As far as its inclusion in the Seekers' With This Kiss Historical Collection--well, it's considered a bonus story for a reason. As a romance, it stinks. But that's because those things take place later on in her novels; this story sets them up.
While no, it isn't as funny as her stories typically are, neither is it so heavy that it is painful to read. We get a good notion of just how bad things are in Andersonville without being overloaded with gory detail. Connealy's unmistakeable turn of phrase is ever present, along with her sarcastic humor--about the only kind left to these men.
It stands out because it isn't a romance. It stands out because it depicts one of America's worst atrocities. And it stands out because it's about finding hope, wonder, and God in a Godless place.
0.5: "Closer than Brothers: Surviving Andersonville" (prequel to Over the Edge)
1. Out of Control
2. In Too Deep
3. Over the Edge
Trouble in Texas
0.5: "Closer Than Brothers"
1. Swept Away
2. Fired Up
3. Stuck Together
"Runaway Bride" (follows both Kincaid Brides and Trouble in Texas; from the novella collection With This Ring?)
Other novellas in With This Kiss Historical Collection include:
"His Beloved Bride" by Ruth Logan Herne starts with a marriage of
convenience: Phillip needs a wife and child to come into his
inheritance, and Grace--newly widowed with a newborn--is in desperate
need of help. But can a marriage of convenience survive?
Hillman's "Meeting in the Middle" connects to neighbors who can't make
it on their own: Alaina, whose father just died, and widower Curt, who
is trying to watch two small girls and run a farm. They strike a bargain
to help each other get the cotton in, but maybe they need to meet in
the middle to make it work.
In "The Innkeeper's
Promise" by Cara Lynn Jones, Dane returns to his deceased uncle's inn,
only to discover his uncle's widow and stepdaughter have run it to the
ground.
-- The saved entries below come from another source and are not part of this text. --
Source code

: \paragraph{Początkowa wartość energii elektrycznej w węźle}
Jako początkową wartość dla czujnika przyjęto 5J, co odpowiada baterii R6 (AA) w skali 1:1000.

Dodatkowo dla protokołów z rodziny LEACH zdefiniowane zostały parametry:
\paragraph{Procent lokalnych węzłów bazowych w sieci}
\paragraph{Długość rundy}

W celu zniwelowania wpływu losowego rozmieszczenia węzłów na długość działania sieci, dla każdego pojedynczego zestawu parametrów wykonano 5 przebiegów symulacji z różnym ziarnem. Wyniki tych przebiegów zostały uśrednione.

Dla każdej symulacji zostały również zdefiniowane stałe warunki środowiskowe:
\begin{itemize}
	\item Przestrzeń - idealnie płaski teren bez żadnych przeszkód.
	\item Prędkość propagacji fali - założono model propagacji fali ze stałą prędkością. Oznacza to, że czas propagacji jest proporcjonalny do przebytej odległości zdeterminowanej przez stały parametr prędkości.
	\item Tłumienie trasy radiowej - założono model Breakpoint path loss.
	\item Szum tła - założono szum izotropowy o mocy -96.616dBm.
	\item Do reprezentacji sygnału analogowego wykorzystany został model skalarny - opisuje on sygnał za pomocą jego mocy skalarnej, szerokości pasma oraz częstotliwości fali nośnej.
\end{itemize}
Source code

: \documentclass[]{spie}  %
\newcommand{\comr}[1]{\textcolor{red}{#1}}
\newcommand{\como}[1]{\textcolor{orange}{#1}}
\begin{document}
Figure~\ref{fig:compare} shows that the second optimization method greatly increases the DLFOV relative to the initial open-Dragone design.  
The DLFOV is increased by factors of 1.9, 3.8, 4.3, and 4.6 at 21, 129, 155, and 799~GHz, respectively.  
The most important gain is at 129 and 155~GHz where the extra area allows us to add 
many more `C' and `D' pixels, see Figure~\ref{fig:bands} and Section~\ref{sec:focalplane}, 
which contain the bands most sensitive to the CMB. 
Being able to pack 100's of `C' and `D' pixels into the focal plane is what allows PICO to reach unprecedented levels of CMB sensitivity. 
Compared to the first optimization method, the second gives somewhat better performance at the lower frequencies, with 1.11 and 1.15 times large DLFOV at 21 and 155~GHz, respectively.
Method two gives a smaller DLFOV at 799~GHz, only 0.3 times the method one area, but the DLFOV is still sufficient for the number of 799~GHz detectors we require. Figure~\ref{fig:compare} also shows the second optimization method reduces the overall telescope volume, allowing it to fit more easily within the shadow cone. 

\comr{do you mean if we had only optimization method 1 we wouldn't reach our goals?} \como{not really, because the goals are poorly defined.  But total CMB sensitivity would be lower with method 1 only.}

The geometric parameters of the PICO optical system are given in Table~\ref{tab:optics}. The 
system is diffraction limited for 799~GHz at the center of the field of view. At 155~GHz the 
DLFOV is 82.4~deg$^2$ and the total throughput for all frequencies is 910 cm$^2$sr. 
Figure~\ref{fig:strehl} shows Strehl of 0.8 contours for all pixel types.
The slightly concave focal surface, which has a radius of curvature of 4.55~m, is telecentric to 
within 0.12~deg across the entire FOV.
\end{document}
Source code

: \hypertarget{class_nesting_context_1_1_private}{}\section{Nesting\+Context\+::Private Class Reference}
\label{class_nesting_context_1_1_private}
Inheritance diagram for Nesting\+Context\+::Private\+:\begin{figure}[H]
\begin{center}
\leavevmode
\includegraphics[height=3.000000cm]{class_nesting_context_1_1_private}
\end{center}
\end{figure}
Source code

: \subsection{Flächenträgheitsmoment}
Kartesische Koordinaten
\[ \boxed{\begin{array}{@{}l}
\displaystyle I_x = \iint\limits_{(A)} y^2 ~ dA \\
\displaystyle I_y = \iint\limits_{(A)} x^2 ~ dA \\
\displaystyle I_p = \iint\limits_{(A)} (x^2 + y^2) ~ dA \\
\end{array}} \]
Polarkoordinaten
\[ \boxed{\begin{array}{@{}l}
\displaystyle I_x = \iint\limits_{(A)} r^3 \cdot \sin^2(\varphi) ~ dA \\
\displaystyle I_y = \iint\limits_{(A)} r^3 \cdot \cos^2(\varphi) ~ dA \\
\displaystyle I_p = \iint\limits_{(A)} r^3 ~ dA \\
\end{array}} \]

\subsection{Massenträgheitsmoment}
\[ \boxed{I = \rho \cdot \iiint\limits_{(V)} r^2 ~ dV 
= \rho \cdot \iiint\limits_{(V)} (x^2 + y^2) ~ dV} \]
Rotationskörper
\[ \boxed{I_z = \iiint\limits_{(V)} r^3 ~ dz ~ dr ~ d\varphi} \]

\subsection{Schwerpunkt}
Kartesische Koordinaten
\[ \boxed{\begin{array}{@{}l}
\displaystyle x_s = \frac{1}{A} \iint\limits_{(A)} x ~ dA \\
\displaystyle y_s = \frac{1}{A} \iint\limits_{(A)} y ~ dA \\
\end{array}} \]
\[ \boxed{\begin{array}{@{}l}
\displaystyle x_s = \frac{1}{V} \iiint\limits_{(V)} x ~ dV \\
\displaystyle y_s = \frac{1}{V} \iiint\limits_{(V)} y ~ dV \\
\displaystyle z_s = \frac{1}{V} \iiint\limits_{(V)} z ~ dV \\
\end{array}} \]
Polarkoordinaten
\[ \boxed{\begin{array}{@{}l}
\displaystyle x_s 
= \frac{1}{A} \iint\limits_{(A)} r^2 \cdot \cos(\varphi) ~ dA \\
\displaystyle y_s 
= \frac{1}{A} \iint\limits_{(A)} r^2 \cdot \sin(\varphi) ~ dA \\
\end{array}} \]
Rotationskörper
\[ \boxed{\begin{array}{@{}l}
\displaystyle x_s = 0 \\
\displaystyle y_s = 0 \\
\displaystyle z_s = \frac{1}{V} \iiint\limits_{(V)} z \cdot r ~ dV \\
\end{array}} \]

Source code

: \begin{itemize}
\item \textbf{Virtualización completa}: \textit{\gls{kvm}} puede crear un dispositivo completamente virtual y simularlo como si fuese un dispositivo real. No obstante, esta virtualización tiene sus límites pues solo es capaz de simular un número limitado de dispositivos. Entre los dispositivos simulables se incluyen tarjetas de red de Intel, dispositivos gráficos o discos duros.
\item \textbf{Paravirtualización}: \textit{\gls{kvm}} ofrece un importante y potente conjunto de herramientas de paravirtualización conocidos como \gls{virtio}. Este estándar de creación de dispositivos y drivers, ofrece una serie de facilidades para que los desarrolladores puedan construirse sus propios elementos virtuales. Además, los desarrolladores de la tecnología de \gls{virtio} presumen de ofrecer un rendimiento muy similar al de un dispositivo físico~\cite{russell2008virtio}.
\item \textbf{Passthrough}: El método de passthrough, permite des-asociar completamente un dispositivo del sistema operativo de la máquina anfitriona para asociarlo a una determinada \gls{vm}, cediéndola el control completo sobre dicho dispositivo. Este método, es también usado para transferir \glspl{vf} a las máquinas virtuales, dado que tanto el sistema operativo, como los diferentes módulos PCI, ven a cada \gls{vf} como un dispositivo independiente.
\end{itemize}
Lydia is fighting to keep the inn, even with its financial mess,
while Dane wants to sell; who will win the battle?
Julie Lessman's "Grace Like Rain" returns to her Heart of San Francisco series to follow up with Blake "the Rake" McClare as he discovers that one specific God-fearing woman might be worth infinitely more than all the floozies, society belles, and others combined that he has spent his life pursuing.